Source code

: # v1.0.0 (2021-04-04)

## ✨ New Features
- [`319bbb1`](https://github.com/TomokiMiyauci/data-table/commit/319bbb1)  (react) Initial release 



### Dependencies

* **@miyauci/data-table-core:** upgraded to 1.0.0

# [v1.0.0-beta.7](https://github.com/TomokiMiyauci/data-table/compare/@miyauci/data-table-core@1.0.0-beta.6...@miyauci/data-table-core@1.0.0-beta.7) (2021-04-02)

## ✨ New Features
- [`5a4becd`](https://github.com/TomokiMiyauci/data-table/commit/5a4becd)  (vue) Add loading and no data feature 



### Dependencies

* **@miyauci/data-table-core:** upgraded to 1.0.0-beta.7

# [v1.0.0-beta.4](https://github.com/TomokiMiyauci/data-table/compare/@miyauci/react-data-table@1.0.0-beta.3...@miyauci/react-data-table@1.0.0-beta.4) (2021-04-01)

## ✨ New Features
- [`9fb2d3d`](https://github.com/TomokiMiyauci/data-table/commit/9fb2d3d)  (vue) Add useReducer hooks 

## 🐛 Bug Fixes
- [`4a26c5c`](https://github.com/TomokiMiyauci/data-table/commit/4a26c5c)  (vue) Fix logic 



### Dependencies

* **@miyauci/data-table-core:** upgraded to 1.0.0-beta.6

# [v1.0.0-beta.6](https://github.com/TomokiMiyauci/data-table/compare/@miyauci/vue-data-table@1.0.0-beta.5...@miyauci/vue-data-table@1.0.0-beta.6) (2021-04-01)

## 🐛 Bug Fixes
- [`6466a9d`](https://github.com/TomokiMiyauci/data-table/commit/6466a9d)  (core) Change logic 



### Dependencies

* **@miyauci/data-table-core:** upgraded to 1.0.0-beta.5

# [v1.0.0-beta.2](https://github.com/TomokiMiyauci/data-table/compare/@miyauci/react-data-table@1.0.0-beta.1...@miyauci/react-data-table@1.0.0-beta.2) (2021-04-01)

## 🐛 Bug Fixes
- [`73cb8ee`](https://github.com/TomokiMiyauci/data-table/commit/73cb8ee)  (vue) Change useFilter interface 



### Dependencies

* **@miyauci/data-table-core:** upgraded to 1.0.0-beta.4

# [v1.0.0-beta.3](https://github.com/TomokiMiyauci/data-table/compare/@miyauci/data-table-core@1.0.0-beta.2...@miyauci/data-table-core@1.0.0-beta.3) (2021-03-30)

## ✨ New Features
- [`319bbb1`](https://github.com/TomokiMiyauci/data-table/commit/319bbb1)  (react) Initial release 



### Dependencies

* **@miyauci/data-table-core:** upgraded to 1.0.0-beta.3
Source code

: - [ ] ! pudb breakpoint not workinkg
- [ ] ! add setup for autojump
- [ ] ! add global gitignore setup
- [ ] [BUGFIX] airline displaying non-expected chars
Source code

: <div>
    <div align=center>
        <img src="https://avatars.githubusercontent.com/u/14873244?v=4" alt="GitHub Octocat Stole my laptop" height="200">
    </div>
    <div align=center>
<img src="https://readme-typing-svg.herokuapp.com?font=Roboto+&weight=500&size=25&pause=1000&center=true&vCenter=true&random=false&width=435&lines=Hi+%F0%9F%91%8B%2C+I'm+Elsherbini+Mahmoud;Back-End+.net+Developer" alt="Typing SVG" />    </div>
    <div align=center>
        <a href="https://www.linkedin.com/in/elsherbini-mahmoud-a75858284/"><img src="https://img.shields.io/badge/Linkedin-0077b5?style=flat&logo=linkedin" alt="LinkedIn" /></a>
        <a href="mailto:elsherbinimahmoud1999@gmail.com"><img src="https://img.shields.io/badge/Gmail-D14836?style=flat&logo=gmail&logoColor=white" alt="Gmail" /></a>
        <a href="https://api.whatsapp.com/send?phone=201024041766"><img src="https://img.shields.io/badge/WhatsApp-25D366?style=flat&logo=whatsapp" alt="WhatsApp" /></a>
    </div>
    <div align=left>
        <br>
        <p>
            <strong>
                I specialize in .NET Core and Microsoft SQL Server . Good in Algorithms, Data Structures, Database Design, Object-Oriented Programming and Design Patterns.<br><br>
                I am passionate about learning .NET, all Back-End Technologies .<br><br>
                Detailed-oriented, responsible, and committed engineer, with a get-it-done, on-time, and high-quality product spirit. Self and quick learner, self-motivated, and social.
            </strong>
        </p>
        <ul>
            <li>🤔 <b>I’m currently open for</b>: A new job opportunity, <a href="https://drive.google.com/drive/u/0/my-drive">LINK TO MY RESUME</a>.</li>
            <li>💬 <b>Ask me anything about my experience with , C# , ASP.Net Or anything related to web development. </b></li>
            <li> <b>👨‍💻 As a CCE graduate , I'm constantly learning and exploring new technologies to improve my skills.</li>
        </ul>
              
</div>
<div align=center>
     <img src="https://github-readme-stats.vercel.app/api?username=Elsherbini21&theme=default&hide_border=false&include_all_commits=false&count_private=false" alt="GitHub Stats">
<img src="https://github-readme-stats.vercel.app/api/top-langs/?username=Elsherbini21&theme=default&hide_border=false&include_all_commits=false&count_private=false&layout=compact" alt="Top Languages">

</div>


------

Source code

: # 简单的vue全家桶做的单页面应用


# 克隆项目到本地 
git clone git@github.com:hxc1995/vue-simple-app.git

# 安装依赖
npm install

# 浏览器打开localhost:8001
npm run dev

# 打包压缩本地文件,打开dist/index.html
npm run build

....

* [Assigned task] All lines from the one containing "<li>💬 <b>Ask me" through the end of the data, and no others, are to be given again word for word.

* [Response to the exercise]
            <li>💬 <b>Ask me anything about my experience with , C# , ASP.Net Or anything related to web development. </b></li>
            <li> <b>👨‍💻 As a CCE graduate , I'm constantly learning and exploring new technologies to improve my skills.</li>
        </ul>
              
</div>
<div align=center>
     <img src="https://github-readme-stats.vercel.app/api?username=Elsherbini21&theme=default&hide_border=false&include_all_commits=false&count_private=false" alt="GitHub Stats">
<img src="https://github-readme-stats.vercel.app/api/top-langs/?username=Elsherbini21&theme=default&hide_border=false&include_all_commits=false&count_private=false&layout=compact" alt="Top Languages">

</div>


------

Source code

: # 简单的vue全家桶做的单页面应用


# 克隆项目到本地 
git clone git@github.com:hxc1995/vue-simple-app.git

# 安装依赖
npm install

# 浏览器打开localhost:8001
npm run dev

# 打包压缩本地文件,打开dist/index.html
npm run build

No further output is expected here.